Seperti yang sudah ditulis agama mempunyai tiga matra dalam perwujudannya, yaitu dogma, ritus, dan etika. Pada matra etika inilah agama mempunyai nilai praksis. Agama akan mempunyai makna fungsional, jika ia mempunyai nilai praksis. Etika bukan untuk menilai apakah isu itu “baik” dan “benar”, melainkan untuk “apa yang sepatutnya” kita putuskan dan lakukan. Bandingkan “Menakar Kesadaran Etis Ahok”di http://m.kompasiana.com/efrondp/menakar-kesadaran-etis-ahok_54f89167a3331108168b4567
Masalah-masalah etis mendesak yang sedang dihadapi oleh agama-agama bersifat lintas-agama. Musuh bersama agama-agama sebenarnya permasalahan etis. Agama-agama mesti lebih peduli pada kebutuhan nyata manusia, membuat kehidupan lebih manusiawi, lebih rendah hati untuk tunduk pada norma-norma etika. Beragama bukanlah untuk urusan vertikal saja, yang menekankan gatra dogma dan ritus. Keluhuran ajaran agama mestilah mempunyai nilai praksis untuk mengembangkan wawasan dan kepedulian terhadap kemanusiaan, kemiskinan, keadilan, demokrasi, terorisme, korupsi, LGBT, dan isu etis lainnya.

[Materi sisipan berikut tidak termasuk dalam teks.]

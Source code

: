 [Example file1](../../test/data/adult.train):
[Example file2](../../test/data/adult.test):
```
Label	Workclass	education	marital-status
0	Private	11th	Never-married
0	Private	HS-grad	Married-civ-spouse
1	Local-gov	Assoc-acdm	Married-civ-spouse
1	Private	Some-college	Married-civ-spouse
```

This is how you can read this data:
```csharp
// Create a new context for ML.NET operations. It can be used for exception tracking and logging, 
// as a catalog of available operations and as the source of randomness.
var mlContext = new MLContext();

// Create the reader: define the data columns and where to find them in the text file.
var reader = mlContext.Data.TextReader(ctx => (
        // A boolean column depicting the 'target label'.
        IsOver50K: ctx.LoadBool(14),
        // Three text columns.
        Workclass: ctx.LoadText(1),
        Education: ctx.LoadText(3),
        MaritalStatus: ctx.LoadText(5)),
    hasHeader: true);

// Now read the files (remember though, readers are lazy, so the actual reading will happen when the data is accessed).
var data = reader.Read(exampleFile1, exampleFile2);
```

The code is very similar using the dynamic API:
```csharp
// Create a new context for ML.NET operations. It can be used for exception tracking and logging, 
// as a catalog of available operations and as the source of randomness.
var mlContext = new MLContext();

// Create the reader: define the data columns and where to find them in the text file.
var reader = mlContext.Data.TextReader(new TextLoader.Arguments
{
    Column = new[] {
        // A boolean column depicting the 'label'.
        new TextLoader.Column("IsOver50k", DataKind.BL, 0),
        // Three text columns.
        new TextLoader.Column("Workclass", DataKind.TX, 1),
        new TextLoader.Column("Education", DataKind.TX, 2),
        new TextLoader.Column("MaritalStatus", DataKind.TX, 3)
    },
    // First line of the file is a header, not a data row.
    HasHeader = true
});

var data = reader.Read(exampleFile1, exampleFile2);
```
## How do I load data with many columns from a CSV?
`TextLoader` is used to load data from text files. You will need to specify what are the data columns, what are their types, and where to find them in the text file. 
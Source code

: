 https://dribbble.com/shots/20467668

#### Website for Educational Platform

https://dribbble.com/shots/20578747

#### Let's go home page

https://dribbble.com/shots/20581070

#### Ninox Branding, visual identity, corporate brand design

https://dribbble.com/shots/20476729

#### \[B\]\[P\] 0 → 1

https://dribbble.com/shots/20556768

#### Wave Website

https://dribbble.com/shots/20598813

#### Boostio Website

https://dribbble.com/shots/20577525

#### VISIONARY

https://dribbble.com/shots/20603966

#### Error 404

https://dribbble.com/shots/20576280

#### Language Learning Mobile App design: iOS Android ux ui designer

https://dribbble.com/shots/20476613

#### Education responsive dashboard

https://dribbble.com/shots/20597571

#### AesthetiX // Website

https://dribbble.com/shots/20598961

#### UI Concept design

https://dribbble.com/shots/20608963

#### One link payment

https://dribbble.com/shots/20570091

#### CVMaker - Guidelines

Untuk mengantisipasi keadaan alay agama tanpa etika ialah kebutuhan yang mendesak untuk membicarakan kemanusiaan sebagai “alat” guna menghadirkan “wajah” agama-agama di bumi pertiwi. Ketika manusia merasa terasing dengan kehidupan nyata yang dihadapi sehingga merasa terlempar dari agama, maka kinerja kemanusiaan haruslah menjadi yang utama agar agama senantiasa hadir di tengah-tengah masyarakat. Di sinilah dibutuhkan etika beragama. Dengan itu mereka mampu beragama secara kritis, responsif, dan kontekstual, serta tidak menjadikan iman sebagai dogmatisme dan teologi sebagai ideologi.
Persoalan seperti korupsi, terorisme, LGBT, AIDS, kemiskinan, ketidakadilan, penindasan yang menantang agama bukanlah permasalahan ringan. Apabila agama-agama tidak mampu menyikapi dan menjawab persoalan ini, maka agama benar-benar menjadi candu rakyat. Ia hanya menawarkan janji-janji muluk di akhirat tanpa pernah peduli persoalan etis. Agama hanyalah olok-olok bagai ayam ngajari bebek berenang.